It’s All About Trump’s Election Criminality
The details of the various investigations are complicated, but the thread connecting them is easy to understand.
BAD NEWS: WE ARE ABOUT to be subjected to many months, if not years, of Donald J. Trump legal drama—as if the fact that Trump is on his third presidential campaign in three straight cycles weren’t exhausting enough.
Here’s the good news: You don’t have to closely track the minutiae of the legal developments in each of the investigations to understand what it’s all about. It’s okay if they blur together in your mind. In fact, that might be helpful in seeing the big picture, the unprecedented nature of the threat Trump poses.
See, at the broadest level, the Manhattan district attorney’s indictment of Trump regards the same subject as the ongoing investigation by the Fulton County district attorney in Georgia and one of the investigations now being led by the special counsel in the Department of Justice. In fact, the case even strikes the same theme as the Mueller investigation and both of Trump’s impeachments.
What would that be? Election criminality. That’s the throughline of most of Trump’s corruption since 2016. He covered up hush money to his mistresses, made overtures to Russia “if you’re listening,” held up funding for Ukraine, put the squeeze on Georgia election officials to “find the votes,” and incited the January 6th insurrection all in pursuit of the same goal: to win presidential elections—and then, when he lost in 2020, to overturn the results.
Sweeping election criminality is the element that elevates Trump’s actions from tawdry scandals to weighty cases worthy of being brought to trial either in the courts or, via impeachment proceedings, in Congress.

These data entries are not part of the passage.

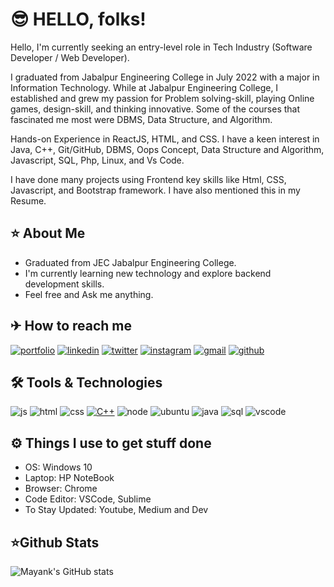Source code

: 
# 😎 HELLO, folks! 

Hello, I'm currently seeking an entry-level role in Tech Industry (Software Developer / Web Developer).

I graduated from Jabalpur Engineering College in July 2022 with a major in Information Technology. While at Jabalpur Engineering College, I established and grew my passion for Problem solving-skill, playing Online games, design-skill, and thinking innovative. Some of the courses that fascinated me most were DBMS, Data Structure, and Algorithm. 

Hands-on Experience in ReactJS, HTML, and CSS.
I have a keen interest in Java, C++, Git/GitHub, DBMS, Oops Concept, Data Structure and Algorithm, Javascript, SQL, Php, Linux, and Vs Code.

I have done many projects using Frontend key skills like Html, CSS, Javascript, and Bootstrap framework. I have also mentioned this in my Resume.


## ⭐ About Me 

- Graduated from JEC Jabalpur Engineering College.
- I'm currently learning new technology and explore backend development skills.
- Feel free and Ask me anything.

  
## ✈ How to reach me 
[![portfolio](https://img.shields.io/badge/my_portfolio-000?style=for-the-badge&logo=ko-fi&logoColor=white)](https://mayank2101.github.io/myweb/)
 [![linkedin](https://img.shields.io/badge/linkedin-0A66C2?style=for-the-badge&logo=linkedin&logoColor=white)](https://www.linkedin.com/in/themayankkahar//)
[![twitter](https://img.shields.io/badge/twitter-1DA1F2?style=for-the-badge&logo=twitter&logoColor=white)](https://twitter.com/mynk__1/)
[![instagram](https://img.shields.io/badge/instgram-bc2a8d?style=for-the-badge&logo=instagram&logoColor=white)](https://www.instagram.com/lovexception//)
[![gmail](https://img.shields.io/badge/mail-bb001b?style=for-the-badge&logo=gmail&logoColor=white)](https://mayankkahar1997@gmail.com/)
[![github](https://img.shields.io/badge/GitHub-100000?style=for-the-badge&logo=github&logoColor=white)](https://github.com/mayank2101/)

## 🛠 Tools & Technologies

![js](https://camo.githubusercontent.com/da839b79b282a7658a172f07e13496fb18bcf9fa624d061def0e80f47a68ff1d/68747470733a2f2f696d672e69636f6e73382e636f6d2f636f6c6f722f34382f3030303030302f6a6176617363726970742e706e67)
![html](https://camo.githubusercontent.com/91624b4794cb98081ea55063865721be4b4399472c81e66b89b37fd07aad1d92/68747470733a2f2f696d672e69636f6e73382e636f6d2f636f6c6f722f34382f3030303030302f68746d6c2d352e706e67)
![css](https://camo.githubusercontent.com/dc75aee770dff630309493116eeebd6a39c7042e4e94780a5e6c8f107bebe76f/68747470733a2f2f696d672e69636f6e73382e636f6d2f636f6c6f722f34382f3030303030302f637373332e706e67)
[![C++](https://i.imgur.com/Ao2P8iG.png)](https://isocpp.org/)
![node](https://camo.githubusercontent.com/03899ca15bc7682cad570e2638be85926777122dce4b90151d5efc897660d5cd/68747470733a2f2f696d672e69636f6e73382e636f6d2f636f6c6f722f34382f3030303030302f6e6f64656a732e706e67)
![ubuntu](https://camo.githubusercontent.com/d493542b4bf441bcd7cbaa220d12a16196e5c9e94c2a0c5dc110135c5c65b837/68747470733a2f2f696d672e69636f6e73382e636f6d2f636f6c6f722f34382f3030303030302f7562756e74752e706e67)
![java](https://img.shields.io/badge/Java-ED8B00?style=for-the-badge&logo=java&logoColor=white)
![sql](https://img.shields.io/badge/MySQL-00000F?style=for-the-badge&logo=mysql&logoColor=white)
![vscode](https://camo.githubusercontent.com/2f7d9c653bd1edd735b3db07d7c4b47ae45959e17c14053fa4f543ac93cc1a8c/68747470733a2f2f696d672e69636f6e73382e636f6d2f636f6c6f722f34382f3030303030302f76697375616c2d73747564696f2d636f64652d323031392e706e67)

## ⚙ Things I use to get stuff done

- OS: Windows 10
- Laptop: HP NoteBook
- Browser: Chrome
- Code Editor: VSCode, Sublime
- To Stay Updated: Youtube, Medium and Dev

## ⭐Github Stats

![Mayank's GitHub stats](https://github-readme-stats.vercel.app/api?username=mayank2101&show_icons=true&theme=radical)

Treating these investigations and indictments separately as unrelated incidents is necessary as a matter of law, but as a matter of politics, ethics, and public understanding, it diminishes how intentional Trump and his allies are when it comes to disrespecting the foundation of our democracy, our elections. None of these terrible events was a one-off; they are part of Trump’s established pattern of behavior. The investigations may be led by different prosecutors in New York, Georgia, and Washington, D.C., but they’re all seeking accountability for election-related schemes.

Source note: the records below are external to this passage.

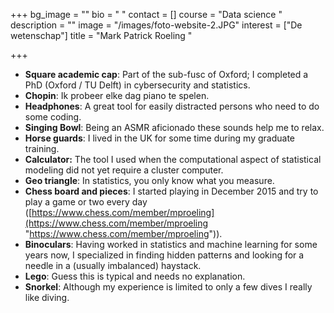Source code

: +++
bg_image = ""
bio = " "
contact = []
course = "Data science "
description = ""
image = "/images/foto-website-2.JPG"
interest = ["De wetenschap"]
title = "Mark Patrick Roeling "

+++
* **Square academic cap**: Part of the sub-fusc of Oxford; I completed a PhD (Oxford / TU Delft) in cybersecurity and statistics.
* **Chopin**: Ik probeer elke dag piano te spelen.  
* **Headphones**: A great tool for easily distracted persons who need to do some coding.
* **Singing Bowl**: Being an ASMR aficionado these sounds help me to relax.
* **Horse guards**: I lived in the UK for some time during my graduate training.
* **Calculator:** The tool I used when the computational aspect of statistical modeling did not yet require a cluster computer.
* **Geo triangle**: In statistics, you only know what you measure.
* **Chess board and pieces**: I started playing in December 2015 and try to play a game or two every day ([https://www.chess.com/member/mproeling](https://www.chess.com/member/mproeling "https://www.chess.com/member/mproeling")).
* **Binoculars**: Having worked in statistics and machine learning for some years now, I specialized in finding hidden patterns and looking for a needle in a (usually imbalanced) haystack.
* **Lego**: Guess this is typical and needs no explanation.
* **Snorkel**: Although my experience is limited to only a few dives I really like diving.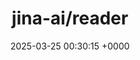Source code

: ---
title: "jina-ai/reader"
link: "https://github.com/jina-ai/reader"
date: "2025-03-25 00:30:15 +0000"
description: "Convert any URL to an LLM-friendly input with a simple prefix https://r.jina.ai/"
category: "github"
---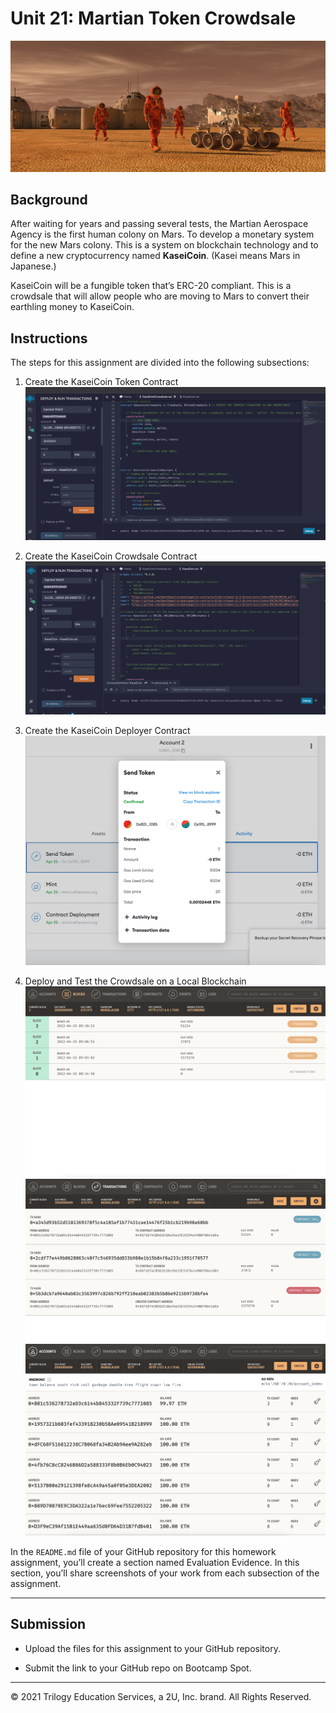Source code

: # Unit 21: Martian Token Crowdsale

![alt=""](Images/application-image.png)

## Background

After waiting for years and passing several tests, the Martian Aerospace Agency is the first human colony on Mars. To develop a monetary system for the new Mars colony. This is a system on blockchain technology and to define a new cryptocurrency named **KaseiCoin**. (Kasei means Mars in Japanese.)

KaseiCoin will be a fungible token that’s ERC-20 compliant. This is a crowdsale that will allow people who are moving to Mars to convert their earthling money to KaseiCoin.


## Instructions

The steps for this assignment are divided into the following subsections:

1. Create the KaseiCoin Token Contract
![alt=""](Images/7.png)

2. Create the KaseiCoin Crowdsale Contract
![alt=""](Images/6.png)

3. Create the KaseiCoin Deployer Contract
![alt=""](Images/5.png)

4. Deploy and Test the Crowdsale on a Local Blockchain
![alt=""](Images/2.png)
![alt=""](Images/3.png)
![alt=""](Images/4.png)


In the `README.md` file of your GitHub repository for this homework assignment, you’ll create a section named Evaluation Evidence. In this section, you’ll share screenshots of your work from each subsection of the assignment.


---

## Submission

* Upload the files for this assignment to your GitHub repository.

* Submit the link to your GitHub repo on Bootcamp Spot.

---

© 2021 Trilogy Education Services, a 2U, Inc. brand. All Rights Reserved.
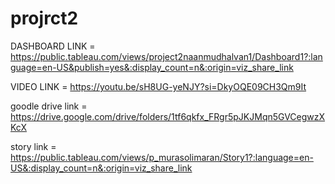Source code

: # projrct2

DASHBOARD LINK = https://public.tableau.com/views/project2naanmudhalvan1/Dashboard1?:language=en-US&publish=yes&:display_count=n&:origin=viz_share_link

VIDEO LINK  =    https://youtu.be/sH8UG-yeNJY?si=DkyOQE09CH3Qm9It

goodle drive link = https://drive.google.com/drive/folders/1tf6qkfx_FRgr5pJKJMqn5GVCegwzXKcX

story link  =  https://public.tableau.com/views/p_murasolimaran/Story1?:language=en-US&:display_count=n&:origin=viz_share_link
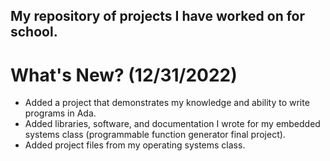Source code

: ## My repository of projects I have worked on for school.



# What's New? (12/31/2022)

* Added a project that demonstrates my knowledge and ability to write programs in Ada.
* Added libraries, software, and documentation I wrote for my embedded systems class (programmable function generator final project).
* Added project files from my operating systems class. 
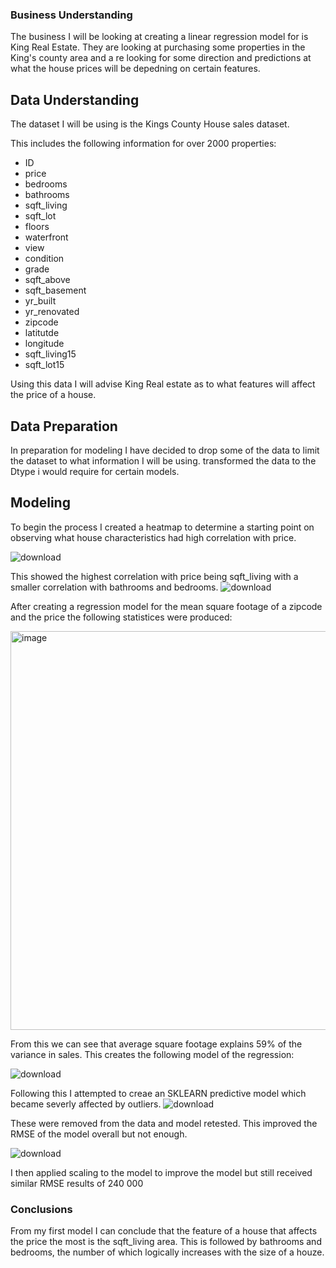 ### Business Understanding

The business I will be looking at creating a linear regression model for is King Real Estate. They are looking at purchasing some properties in the King's county area and a re looking for some direction and predictions at what the house prices will be depedning on certain features.

## Data Understanding

The dataset I will be using is the Kings County House sales dataset. 

This includes the following information for over 2000 properties:
 - ID
 - price
 - bedrooms
 - bathrooms
 - sqft_living
 - sqft_lot
 - floors
 - waterfront
 - view
 - condition
 - grade
 - sqft_above
 - sqft_basement
 - yr_built
 - yr_renovated
 - zipcode
 - latitutde
 - longitude
 - sqft_living15
 - sqft_lot15

Using this data I will advise King Real estate as to what features will affect the price of a house.

## Data Preparation
In preparation for modeling I have decided to drop some of the data to limit the dataset to what information I will be using. transformed the data to the Dtype i would require for certain models.

## Modeling

To begin the process I created a heatmap to determine a starting point on observing what house characteristics had high correlation with price.

![download](https://github.com/nysmitch/dsc-phase-2-project/assets/147038854/fcd930a6-a5a2-4b83-9be0-d23c30079273)

This showed the highest correlation with price being sqft_living with a smaller correlation with bathrooms and bedrooms.
![download](https://github.com/nysmitch/dsc-phase-2-project/assets/147038854/c4f6069d-e19f-4454-82ea-2f1410ae1c53)

After creating a regression model for the mean square footage of a zipcode and the price the following statistices were produced:


<img width="638" alt="image" src="https://github.com/nysmitch/dsc-phase-2-project/assets/147038854/0f0d5aed-c45c-4f39-8d7e-2b2d4ea5a0d3">


From this we can see that average square footage explains 59% of the variance in sales. 
This creates the following model of the regression:

![download](https://github.com/nysmitch/dsc-phase-2-project/assets/147038854/e8f5a8e1-3ea4-4dff-8c63-0a1879b2387a)




Following this I attempted to creae an SKLEARN predictive model which became severly affected by outliers.
![download](https://github.com/nysmitch/dsc-phase-2-project/assets/147038854/b36ea655-480f-4e24-966d-4b5095f81759)




These were removed from the data and model retested. This improved the RMSE of the model overall but not enough. 

![download](https://github.com/nysmitch/dsc-phase-2-project/assets/147038854/964d1144-b3f0-4d3f-9870-18f253517c9e)

I then applied scaling to the model to improve the model but still received similar RMSE results of 240 000

### Conclusions
From my first model I can conclude that the feature of a house that affects the price the most is the sqft_living area. This is followed by bathrooms and bedrooms, the number of which logically increases with the size of a houze.

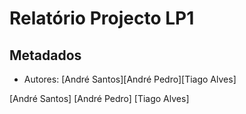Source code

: # Relatório Projecto LP1


## Metadados

* Autores: [André Santos][André Pedro][Tiago Alves]


[André Santos]
[André Pedro]
[Tiago Alves]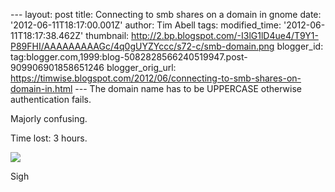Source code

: \--- layout: post title: Connecting to smb shares on a domain in gnome date: '2012-06-11T18:17:00.001Z' author: Tim Abell tags: modified\_time: '2012-06-11T18:17:38.462Z' thumbnail: http://2.bp.blogspot.com/-I3lG1lD4ue4/T9Y1-P89FHI/AAAAAAAAAGc/4q0gUYZYccc/s72-c/smb-domain.png blogger\_id: tag:blogger.com,1999:blog-5082828566240519947.post-909906901858651246 blogger\_orig\_url: https://timwise.blogspot.com/2012/06/connecting-to-smb-shares-on-domain-in.html --- The domain name has to be UPPERCASE otherwise authentication fails.  
  
Majorly confusing.  
  
Time lost: 3 hours.  
  

[![](http://2.bp.blogspot.com/-I3lG1lD4ue4/T9Y1-P89FHI/AAAAAAAAAGc/4q0gUYZYccc/s320/smb-domain.png)](http://2.bp.blogspot.com/-I3lG1lD4ue4/T9Y1-P89FHI/AAAAAAAAAGc/4q0gUYZYccc/s1600/smb-domain.png)

  
  
Sigh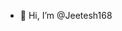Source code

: - 👋 Hi, I’m @Jeetesh168

<!---
Jeetesh168/Jeetesh168 is a ✨ special ✨ repository because its `README.md` (this file) appears on your GitHub profile.
You can click the Preview link to take a look at your changes.
--->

In a press release accompanying his historic indictment of a former U.S. president, Manhattan District Attorney Alvin Bragg stated that Trump “repeatedly and fraudulently falsified New York business records to conceal crimes that hid damaging information from the voting public during the 2016 presidential election.” What will make all of this even more historic is that Bragg probably won’t be the only prosecutor to say something like this. One has to expect that any indictment from Jack Smith, the special counsel in the Department of Justice, or from Fulton County District Attorney Fani Willis would have similar language alleging other election crimes Trump committed.
Wait! you might say. Trump has said he was exonerated before and will say it again if he’s not convicted on all counts! This will only embolden him!
That’s a risk. What’s the bigger risk, though? Giving him a free pass for all time? Imposing a standard that someone running for president, someone who is president, and someone who used to be president can never be indicted for anything, ever?
Besides, if it feels like Trump hasn’t faced any real accountability for these schemes, that’s probably because the early opportunities to check him were forestalled by his Republican copartisans. Attorney General Bill Barr whitewashed the Mueller report and Republican senators twice declined to convict him after the House impeached him.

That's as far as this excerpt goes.